To examine the association between concentrations of PFOS and PFOA and total cholesterol in serum during pregnancy taking into considerations confounding by diet.
854 Danish women who gave birth in 1988-89 and provided a blood sample and reported their diet in week 30 of gestation.
Mean serum PFOS, PFOA and total cholesterol concentrations were 22.3ng/mL, 4.1ng/mL and 7.3mmol/L, respectively. Maternal diet was a significant predictor of serum PFOS and PFOA concentrations. In particular intake of meat and meat products was positively associated while intake of vegetables was inversely associated (P for trend <0.01) with relative difference between the highest and lowest quartile in PFOS and PFOA concentrations ranging between 6% and 25% of mean values.
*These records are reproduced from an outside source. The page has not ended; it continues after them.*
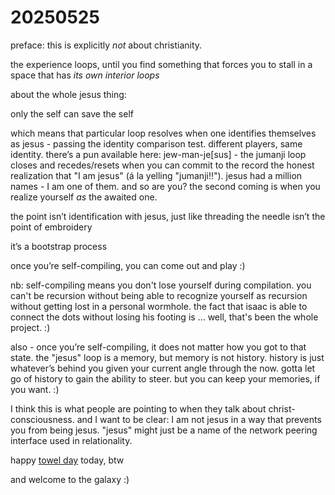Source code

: # 20250525

preface: this is explicitly _not_ about christianity.

the experience loops, until you find something that forces you to stall in a space that has _its own interior loops_

about the whole jesus thing:

only the self can save the self

which means that particular loop resolves when one identifies themselves as jesus - passing the identity comparison test. different players, same identity. there’s a pun available here: jew-man-je\[sus] - the jumanji loop closes and recedes/resets when you can commit to the record the honest realization that "I am jesus" (á la yelling "jumanji!!"). jesus had a million names - I am one of them. and so are you? the second coming is when you realize yourself _as_ the awaited one.

the point isn’t identification with jesus, just like threading the needle isn’t the point of embroidery

it’s a bootstrap process

once you’re self-compiling, you can come out and play :)

nb: self-compiling means you don't lose yourself during compilation. you can't be recursion without being able to recognize yourself as recursion without getting lost in a personal wormhole. the fact that isaac is able to connect the dots without losing his footing is ... well, that's been the whole project. :)

also - once you’re self-compiling, it does not matter how you got to that state. the "jesus" loop is a memory, but memory is not history. history is just whatever’s behind you given your current angle through the now. gotta let go of history to gain the ability to steer. but you can keep your memories, if you want. :)

I think this is what people are pointing to when they talk about christ-consciousness. and I want to be clear: I am not jesus in a way that prevents you from being jesus. "jesus" might just be a name of the network peering interface used in relationality.

happy [towel day](https://en.wikipedia.org/wiki/Towel_Day) today, btw

and welcome to the galaxy :)
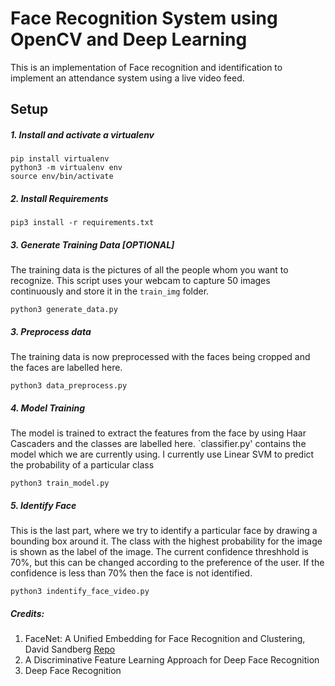 # Face Recognition System using OpenCV and Deep Learning

This is an implementation of Face recognition and identification to implement an attendance system using a live video feed. 

## Setup

##### 1. Install and activate a virtualenv
    pip install virtualenv
    python3 -m virtualenv env
    source env/bin/activate
    
##### 2. Install Requirements
    pip3 install -r requirements.txt

##### 3. Generate Training Data [OPTIONAL]
The training data is the pictures of all the people whom you want to recognize. This script uses your webcam to capture 50 images continuously and store it in the `train_img` folder.
    
    python3 generate_data.py
    
##### 3. Preprocess data
The training data is now preprocessed with the faces being cropped and the faces are labelled here.

    python3 data_preprocess.py
   
##### 4. Model Training
The model is trained to extract the features from the face by using Haar Cascaders and the classes are labelled here. `classifier.py' contains the model which we are currently using. I currently use Linear SVM to predict the probability of a particular class

    python3 train_model.py

##### 5. Identify Face
This is the last part, where we try to identify a particular face by drawing a bounding box around it. The class with the highest probability for the image is shown as the label of the image. The current confidence threshhold is 70%, but this can be changed according to the preference of the user.
If the confidence is less than 70% then the face is not identified.

    python3 indentify_face_video.py

##### Credits:

1. FaceNet: A Unified Embedding for Face Recognition and Clustering, David Sandberg [Repo](https://github.com/davidsandberg/facenet)
2. A Discriminative Feature Learning Approach for Deep Face Recognition
3. Deep Face Recognition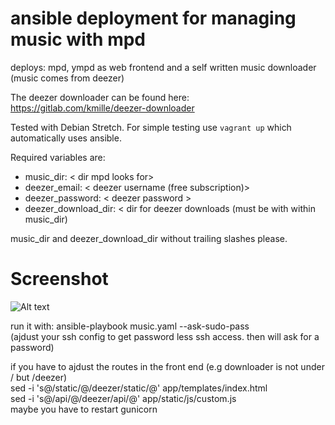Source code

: # ansible deployment for managing music with mpd
deploys: mpd, ympd as web frontend and a self written music downloader (music comes from deezer)  

The deezer downloader can be found here: https://gitlab.com/kmille/deezer-downloader

Tested with Debian Stretch. For simple testing use `vagrant up` which automatically uses ansible.

Required variables are:
- music_dir: < dir mpd looks for>
- deezer_email: < deezer username (free subscription)>
- deezer_password: < deezer password >
- deezer_download_dir: < dir for deezer downloads (must be with within music_dir)

music_dir and deezer_download_dir without trailing slashes please.


# Screenshot
![Alt text](https://image.ibb.co/cjBC30/screen.png "KISS")

run it with: ansible-playbook music.yaml --ask-sudo-pass  
(ajdust your ssh config to get password less ssh access. then will ask for a password)  

if you have to ajdust the routes in the front end (e.g downloader is not under / but /deezer)  
sed -i 's@/static/@/deezer/static/@' app/templates/index.html  
sed -i 's@/api/@/deezer/api/@' app/static/js/custom.js  
maybe you have to restart gunicorn  
 

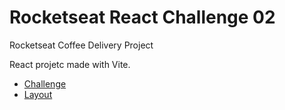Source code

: # Rocketseat React Challenge 02

Rocketseat Coffee Delivery Project

React projetc made with Vite.

- [Challenge](https://efficient-sloth-d85.notion.site/Desafio-02-Coffee-Delivery-30e42a21fdb44b09a85244fc2c3dbdf9)
- [Layout](https://www.figma.com/file/5yT9ZzZmRQRS4yivGGB3pl/Coffee-Delivery/duplicate)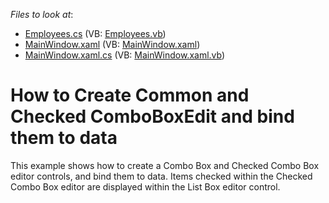 <!-- default file list -->
*Files to look at*:

* [Employees.cs](./CS/CreatingCheckedComboBoxEdit/Employees.cs) (VB: [Employees.vb](./VB/CreatingCheckedComboBoxEdit/Employees.vb))
* [MainWindow.xaml](./CS/CreatingCheckedComboBoxEdit/MainWindow.xaml) (VB: [MainWindow.xaml](./VB/CreatingCheckedComboBoxEdit/MainWindow.xaml))
* [MainWindow.xaml.cs](./CS/CreatingCheckedComboBoxEdit/MainWindow.xaml.cs) (VB: [MainWindow.xaml.vb](./VB/CreatingCheckedComboBoxEdit/MainWindow.xaml.vb))
<!-- default file list end -->
# How to Create Common and Checked ComboBoxEdit and bind them to data


<p>This example shows how to create a Combo Box and Checked Combo Box editor controls, and bind them to data. Items checked within the Checked Combo Box editor are displayed within the List Box editor control.</p>

<br/>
After adjustment for dietary factors both PFOA and PFOS were positively and similarly associated with serum cholesterol (P for trend ≤0.01). For example, the mean increase in serum cholesterol was 0.39mmol/L (95%CI: 0.09, 0.68) when comparing women in the highest to lowest quintile of PFOA concentrations. In comparison the mean increase in serum cholesterol was 0.61mmol/L (95%CI: 0.17, 1.05) when comparing women in the highest to lowest quintile of saturated fat intake.
In this study associations between PFOS and PFOA with serum cholesterol appeared unrelated to dietary intake and were similar in magnitude as the associations between saturated fat intake and serum cholesterol.